Plain-text document sources
◆ ◆ ◆ ◆ ◆

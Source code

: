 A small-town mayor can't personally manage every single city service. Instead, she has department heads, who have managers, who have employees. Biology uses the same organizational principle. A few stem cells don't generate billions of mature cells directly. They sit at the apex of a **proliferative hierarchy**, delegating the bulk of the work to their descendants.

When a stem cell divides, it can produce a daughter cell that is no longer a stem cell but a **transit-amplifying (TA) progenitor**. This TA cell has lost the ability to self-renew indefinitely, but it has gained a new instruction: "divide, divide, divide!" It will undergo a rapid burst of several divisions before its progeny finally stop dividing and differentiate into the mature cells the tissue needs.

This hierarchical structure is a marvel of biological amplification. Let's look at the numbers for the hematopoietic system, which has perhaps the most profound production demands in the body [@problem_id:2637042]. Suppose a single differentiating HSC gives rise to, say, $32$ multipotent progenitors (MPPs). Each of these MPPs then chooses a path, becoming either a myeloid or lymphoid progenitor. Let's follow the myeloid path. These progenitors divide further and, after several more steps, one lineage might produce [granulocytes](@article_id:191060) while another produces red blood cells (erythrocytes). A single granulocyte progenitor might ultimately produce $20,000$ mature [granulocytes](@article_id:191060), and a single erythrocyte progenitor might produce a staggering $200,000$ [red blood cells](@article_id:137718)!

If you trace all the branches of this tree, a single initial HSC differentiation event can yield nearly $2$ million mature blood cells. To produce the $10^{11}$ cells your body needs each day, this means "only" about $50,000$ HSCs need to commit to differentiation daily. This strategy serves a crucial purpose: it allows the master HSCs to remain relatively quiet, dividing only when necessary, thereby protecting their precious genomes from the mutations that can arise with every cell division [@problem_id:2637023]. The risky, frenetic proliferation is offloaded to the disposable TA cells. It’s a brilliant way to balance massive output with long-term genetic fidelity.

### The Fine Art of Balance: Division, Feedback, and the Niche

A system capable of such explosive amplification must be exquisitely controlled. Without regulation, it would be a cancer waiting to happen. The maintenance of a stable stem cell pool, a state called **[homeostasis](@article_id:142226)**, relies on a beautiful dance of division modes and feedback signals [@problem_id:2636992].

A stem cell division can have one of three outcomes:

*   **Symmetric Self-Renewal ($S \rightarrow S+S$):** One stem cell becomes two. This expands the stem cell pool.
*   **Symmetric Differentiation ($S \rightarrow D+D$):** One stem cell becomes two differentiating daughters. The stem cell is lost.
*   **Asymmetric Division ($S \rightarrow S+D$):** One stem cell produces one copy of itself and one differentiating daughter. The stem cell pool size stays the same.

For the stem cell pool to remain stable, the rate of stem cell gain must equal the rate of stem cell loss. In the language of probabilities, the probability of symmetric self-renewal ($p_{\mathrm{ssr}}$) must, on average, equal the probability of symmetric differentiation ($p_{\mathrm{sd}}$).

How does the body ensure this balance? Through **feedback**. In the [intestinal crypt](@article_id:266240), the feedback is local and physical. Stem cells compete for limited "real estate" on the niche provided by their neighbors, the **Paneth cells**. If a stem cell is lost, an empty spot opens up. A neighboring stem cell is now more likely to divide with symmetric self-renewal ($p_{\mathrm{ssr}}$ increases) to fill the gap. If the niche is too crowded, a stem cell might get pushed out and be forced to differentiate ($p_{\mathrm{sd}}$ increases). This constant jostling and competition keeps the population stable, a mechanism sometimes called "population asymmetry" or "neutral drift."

◆ ◆ ◆ ◆ ◆

Return a copy of each line in the entries that carries the string "same".

: A small-town mayor can't personally manage every single city service. Instead, she has department heads, who have managers, who have employees. Biology uses the same organizational principle. A few stem cells don't generate billions of mature cells directly. They sit at the apex of a **proliferative hierarchy**, delegating the bulk of the work to their descendants.
*   **Asymmetric Division ($S \rightarrow S+D$):** One stem cell produces one copy of itself and one differentiating daughter. The stem cell pool size stays the same.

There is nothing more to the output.